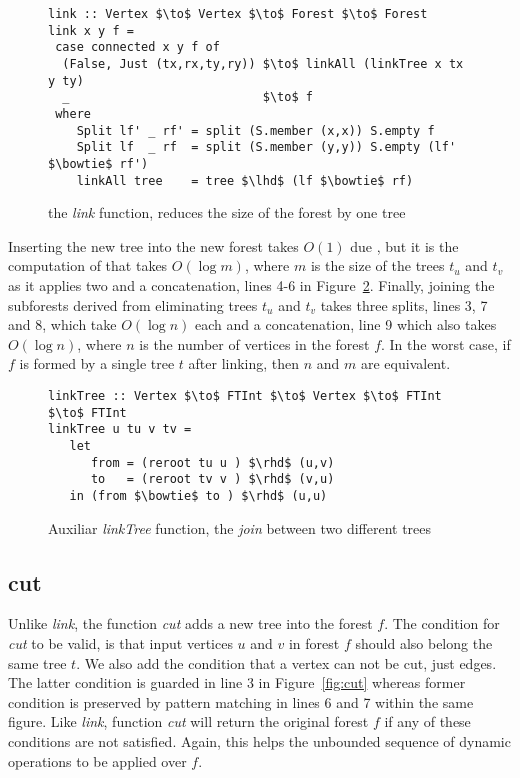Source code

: \begin{figure}
\begin{lstlisting}[mathescape] 
link :: Vertex $\to$ Vertex $\to$ Forest $\to$ Forest 
link x y f = 
 case connected x y f of 
  (False, Just (tx,rx,ty,ry)) $\to$ linkAll (linkTree x tx y ty) 
  _                           $\to$ f 
 where 
    Split lf' _ rf' = split (S.member (x,x)) S.empty f 
    Split lf  _ rf  = split (S.member (y,y)) S.empty (lf' $\bowtie$ rf') 
    linkAll tree    = tree $\lhd$ (lf $\bowtie$ rf) 
\end{lstlisting} 
\caption{the \textit{link} function, reduces the size of the forest by one tree}
\label{fig:link}
\end{figure}

Inserting the new tree into the new forest takes $O(1)$ due , but it is the computation of  that takes $O(\log m)$, where $m$ is the size of the trees $t_u$ and $t_v$ as it applies two  and a concatenation, lines 4-6 in Figure~\ref{fig:linkTree}. Finally, joining the subforests derived from eliminating trees $t_u$ and $t_v$ takes three splits, lines 3, 7 and 8, which take $O(\log n)$ each and a concatenation, line 9 which also takes $O(\log n)$, where $n$ is the number of vertices in the forest $f$. In the worst case, if $f$ is formed by a single tree $t$ after linking, then $n$ and $m$ are equivalent.

\begin{figure}
\begin{lstlisting}[mathescape] 
linkTree :: Vertex $\to$ FTInt $\to$ Vertex $\to$ FTInt $\to$ FTInt 
linkTree u tu v tv =  
   let 
      from = (reroot tu u ) $\rhd$ (u,v)
      to   = (reroot tv v ) $\rhd$ (v,u) 
   in (from $\bowtie$ to ) $\rhd$ (u,u)  
\end{lstlisting} 
\caption{Auxiliar \textit{linkTree} function, the \textit{join} between two different trees}
\label{fig:linkTree}
\end{figure}



\subsection{cut}
Unlike \textit{link}, the function \textit{cut} adds a new tree into the forest $f$. The condition for \textit{cut} to be valid, is that input vertices $u$ and $v$ in forest $f$ should also belong the same tree $t$. We also add the condition that a vertex can not be cut, just edges. The latter condition is guarded in line 3 in Figure~\ref{fig:cut} whereas former condition is preserved by pattern matching in lines 6 and 7 within the same figure. Like \textit{link}, function \textit{cut} will return the original forest $f$ if any of these conditions are not satisfied. Again, this helps the unbounded sequence of dynamic operations to be applied over $f$.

__________________________________________________

The answer must be a word-for-word copy of all the entries, containing no pictures.

Source code

: \begin{figure}
\begin{lstlisting}[mathescape] 
link :: Vertex $\to$ Vertex $\to$ Forest $\to$ Forest 
link x y f = 
 case connected x y f of 
  (False, Just (tx,rx,ty,ry)) $\to$ linkAll (linkTree x tx y ty) 
  _                           $\to$ f 
 where 
    Split lf' _ rf' = split (S.member (x,x)) S.empty f 
    Split lf  _ rf  = split (S.member (y,y)) S.empty (lf' $\bowtie$ rf') 
    linkAll tree    = tree $\lhd$ (lf $\bowtie$ rf) 
\end{lstlisting} 
\caption{the \textit{link} function, reduces the size of the forest by one tree}
\label{fig:link}
\end{figure}

Inserting the new tree into the new forest takes $O(1)$ due , but it is the computation of  that takes $O(\log m)$, where $m$ is the size of the trees $t_u$ and $t_v$ as it applies two  and a concatenation, lines 4-6 in Figure~\ref{fig:linkTree}. Finally, joining the subforests derived from eliminating trees $t_u$ and $t_v$ takes three splits, lines 3, 7 and 8, which take $O(\log n)$ each and a concatenation, line 9 which also takes $O(\log n)$, where $n$ is the number of vertices in the forest $f$. In the worst case, if $f$ is formed by a single tree $t$ after linking, then $n$ and $m$ are equivalent.

\begin{figure}
\begin{lstlisting}[mathescape] 
linkTree :: Vertex $\to$ FTInt $\to$ Vertex $\to$ FTInt $\to$ FTInt 
linkTree u tu v tv =  
   let 
      from = (reroot tu u ) $\rhd$ (u,v)
      to   = (reroot tv v ) $\rhd$ (v,u) 
   in (from $\bowtie$ to ) $\rhd$ (u,u)  
\end{lstlisting} 
\caption{Auxiliar \textit{linkTree} function, the \textit{join} between two different trees}
\label{fig:linkTree}
\end{figure}



\subsection{cut}
Unlike \textit{link}, the function \textit{cut} adds a new tree into the forest $f$. The condition for \textit{cut} to be valid, is that input vertices $u$ and $v$ in forest $f$ should also belong the same tree $t$. We also add the condition that a vertex can not be cut, just edges. The latter condition is guarded in line 3 in Figure~\ref{fig:cut} whereas former condition is preserved by pattern matching in lines 6 and 7 within the same figure. Like \textit{link}, function \textit{cut} will return the original forest $f$ if any of these conditions are not satisfied. Again, this helps the unbounded sequence of dynamic operations to be applied over $f$.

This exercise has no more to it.